Xinhuanet wrote:Legendary sunken treasure discovered in SW China
CHENGDU, March 20 (Xinhua) -- A centuries-old legend that a vast booty of treasure belonging to the leader of a Chinese peasants uprising was lying at the bottom of a river has now been proven true.
After more than 10,000 items of gold and silver were recovered from the bottom of Minjiang River in Sichuan Province, archeologists confirmed Monday the tale of Zhang Xianzhong and his sunken treasure, dating back to the Ming Dynasty (1368-1644).
Legend had it that in 1646, peasant leader Zhang Xianzhong was defeated by Ming Dynasty soldiers while attempting to transfer his large haul of treasure southward. About 1,000 boats loaded with money and assorted valuable were said to have sunk in the skirmish.

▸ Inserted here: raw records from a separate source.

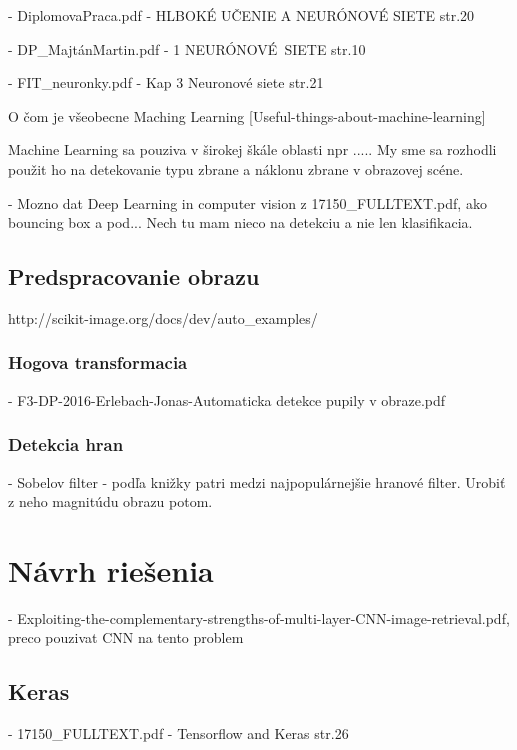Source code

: - DiplomovaPraca.pdf - HLBOKÉ UČENIE A NEURÓNOVÉ SIETE str.20

- DP\_MajtánMartin.pdf - 1 NEURÓNOVÉ\ SIETE str.10

- FIT\_neuronky.pdf - Kap 3 Neuronové siete str.21

O čom je všeobecne Maching Learning
[Useful-things-about-machine-learning]

Machine Learning sa pouziva v širokej škále oblasti npr .....
My sme sa rozhodli použit ho na detekovanie typu zbrane a náklonu zbrane v obrazovej scéne.




- Mozno dat Deep Learning in computer vision z 17150\_FULLTEXT.pdf, ako bouncing box a pod...
Nech tu mam nieco na detekciu a nie len klasifikacia.

\section{Predspracovanie obrazu}
http://scikit-image.org/docs/dev/auto\_examples/

\subsection{Hogova transformacia}
- F3-DP-2016-Erlebach-Jonas-Automaticka detekce pupily v obraze.pdf

\subsection{Detekcia hran}

- Sobelov filter - podľa knižky patri medzi najpopulárnejšie hranové filter.
Urobiť z neho magnitúdu obrazu potom.

\chapter{Návrh riešenia}

- Exploiting-the-complementary-strengths-of-multi-layer-CNN-image-retrieval.pdf,
preco pouzivat CNN na tento problem

\section{Keras}
- 17150\_FULLTEXT.pdf - Tensorflow and Keras str.26

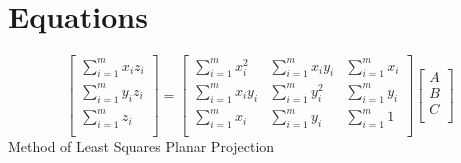 \documentclass[journal,onecolumn]{IEEEtran}
\begin{document}
%


\appendices
\section{Equations}

\begin{equation}\label{eqn:MLS}
	\left[ {\begin{array}{cc}
			\sum_{i=1}^{m} x_i z_i \\
			\sum_{i=1}^{m} y_i z_i \\
			\sum_{i=1}^{m} z_i \\
			
	\end{array} } \right]
	=
	\left[ {\begin{array}{ccc}
			\sum_{i=1}^{m} x_i^2 		& \sum_{i=1}^{m} x_i y_i 		& \sum_{i=1}^{m} x_i \\
			\sum_{i=1}^{m} x_i y_i 		& \sum_{i=1}^{m} y_i^2 			& \sum_{i=1}^{m} y_i \\
			\sum_{i=1}^{m} x_i 			& \sum_{i=1}^{m} y_i 			& \sum_{i=1}^{m} 1   \\
	\end{array} } \right]
	\left[ {\begin{array}{cc}
			A\\
			B\\
			C\\
	\end{array} } \right]
\end{equation}
\centering
{Method of Least Squares Planar Projection}


\end{document}
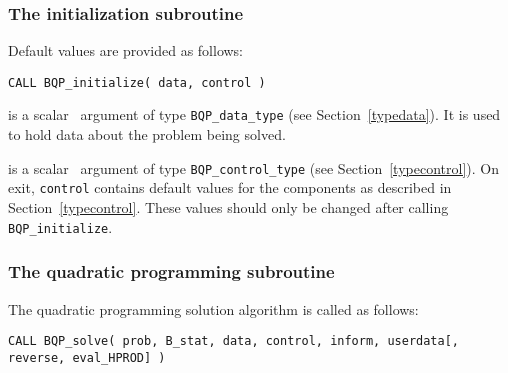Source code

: \documentclass{galahad}
\newcommand{\packagename}{BQP}
\begin{document}

\subsubsection{The initialization subroutine}\label{subinit}
 Default values are provided as follows:
\vspace*{1mm}

\hspace{8mm}
{\tt CALL \packagename\_initialize( data, control )}

\vspace*{-3mm}
\begin{description}

 is a scalar \intentinout\ argument of type 
{\tt \packagename\_data\_type}
(see Section~\ref{typedata}). It is used to hold data about the problem being 
solved. 

 is a scalar \intentout\ argument of type 
{\tt \packagename\_control\_type}
(see Section~\ref{typecontrol}). 
On exit, {\tt control} contains default values for the components as
described in Section~\ref{typecontrol}.
These values should only be changed after calling 
{\tt \packagename\_initialize}.

\end{description}


\subsubsection{The quadratic programming subroutine}\label{qps}
The quadratic programming solution algorithm is called as follows:
\vspace*{1mm}

\hspace{8mm}
{\tt CALL \packagename\_solve( prob, B\_stat, data, control, inform, userdata[,
reverse, eval\_HPROD] )}           
%
\end{document}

But for centuries the story remained little more than a rumor with no reliable evidence.
"The objects uncovered are the most direct and compelling evidence to identify the area where the battle was fought," said Wang Wei, a Chinese archaeologist.
"The items found include large amounts of gold, silver and bronze coins, jewelry, and iron weapons such as swords, knives and spears," said Gao Dalun, director of Sichuan Provincial Cultural Relics and Archeology Research Institute.
But Chinese archaeology has sometimes to be taken with a grain of salt…
From what I read elsewhere, Zhang was a soldier, recruited an army during the peasant troubles, conquered a province he tried to rule (with much ferocity) and finally was attacked and defeated by the Qing (invading Manchus).